Bitcoin Has Become Mainstream

Over 12 years, Bitcoin has transitioned from an obscure digital collectible to an institutional asset class, particularly after March 2020. Since then, adoption rates have surged among both institutional and retail investors, with recent estimates indicating that Bitcoin’s user base has doubled in the past 18 months.

This shift can be largely attributed to institutional adoption, which has significantly enhanced Bitcoin’s mainstream acceptance and recognition. Insurance companies, sovereign wealth funds, pension funds, asset managers, hedge funds, family offices, and corporations have made substantial investments in Bitcoin over the past 18 months.
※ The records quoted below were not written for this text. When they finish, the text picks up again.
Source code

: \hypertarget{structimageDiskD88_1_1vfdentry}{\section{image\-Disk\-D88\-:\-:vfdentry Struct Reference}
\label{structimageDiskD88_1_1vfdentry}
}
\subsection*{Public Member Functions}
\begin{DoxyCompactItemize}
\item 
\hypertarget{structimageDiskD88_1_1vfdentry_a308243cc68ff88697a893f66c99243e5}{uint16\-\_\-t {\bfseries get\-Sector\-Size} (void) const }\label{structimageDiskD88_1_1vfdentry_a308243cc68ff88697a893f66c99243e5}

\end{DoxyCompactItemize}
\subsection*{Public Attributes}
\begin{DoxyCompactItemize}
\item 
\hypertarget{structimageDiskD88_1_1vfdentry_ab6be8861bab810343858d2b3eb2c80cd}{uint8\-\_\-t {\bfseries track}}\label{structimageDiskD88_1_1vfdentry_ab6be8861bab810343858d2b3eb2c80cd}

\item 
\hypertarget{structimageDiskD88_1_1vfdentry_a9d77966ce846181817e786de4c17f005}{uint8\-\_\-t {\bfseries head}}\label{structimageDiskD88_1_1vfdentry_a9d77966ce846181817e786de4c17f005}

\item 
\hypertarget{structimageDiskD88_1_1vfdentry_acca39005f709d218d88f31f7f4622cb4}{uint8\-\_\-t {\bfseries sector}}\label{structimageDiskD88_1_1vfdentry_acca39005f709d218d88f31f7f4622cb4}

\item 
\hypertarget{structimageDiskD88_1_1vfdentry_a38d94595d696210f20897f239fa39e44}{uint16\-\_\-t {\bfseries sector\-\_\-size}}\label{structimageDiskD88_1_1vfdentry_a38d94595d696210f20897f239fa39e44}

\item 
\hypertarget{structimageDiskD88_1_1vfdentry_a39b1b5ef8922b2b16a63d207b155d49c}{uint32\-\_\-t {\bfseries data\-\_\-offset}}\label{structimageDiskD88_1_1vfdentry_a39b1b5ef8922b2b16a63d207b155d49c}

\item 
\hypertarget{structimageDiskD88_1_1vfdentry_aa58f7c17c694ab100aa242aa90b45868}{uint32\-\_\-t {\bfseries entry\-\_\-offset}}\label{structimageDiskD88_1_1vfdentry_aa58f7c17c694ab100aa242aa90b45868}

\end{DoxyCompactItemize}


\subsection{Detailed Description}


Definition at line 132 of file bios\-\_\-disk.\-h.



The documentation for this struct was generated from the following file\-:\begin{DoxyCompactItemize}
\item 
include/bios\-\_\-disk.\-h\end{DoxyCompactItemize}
This has been made possible with the approval of Bitcoin ETFs, opening up the doors to regulated institutions with a well-established, trusted financial product.

Thus, by 2024 Bitcoin had become substantially de-risked while still offering investors a compelling asymmetric investment opportunity.

Bitcoin Has Outperformed All Other Asset Classes

The most exciting reason for many is Bitcoin’s unparalleled performance compared to other major asset classes over any significant period. There are no free lunches in investing, and in exchange for extraordinary returns, investors must be prepared to endure short-term volatility.

If Bitcoin’s volatility is a concern, simply reducing your position can help manage the associated risks.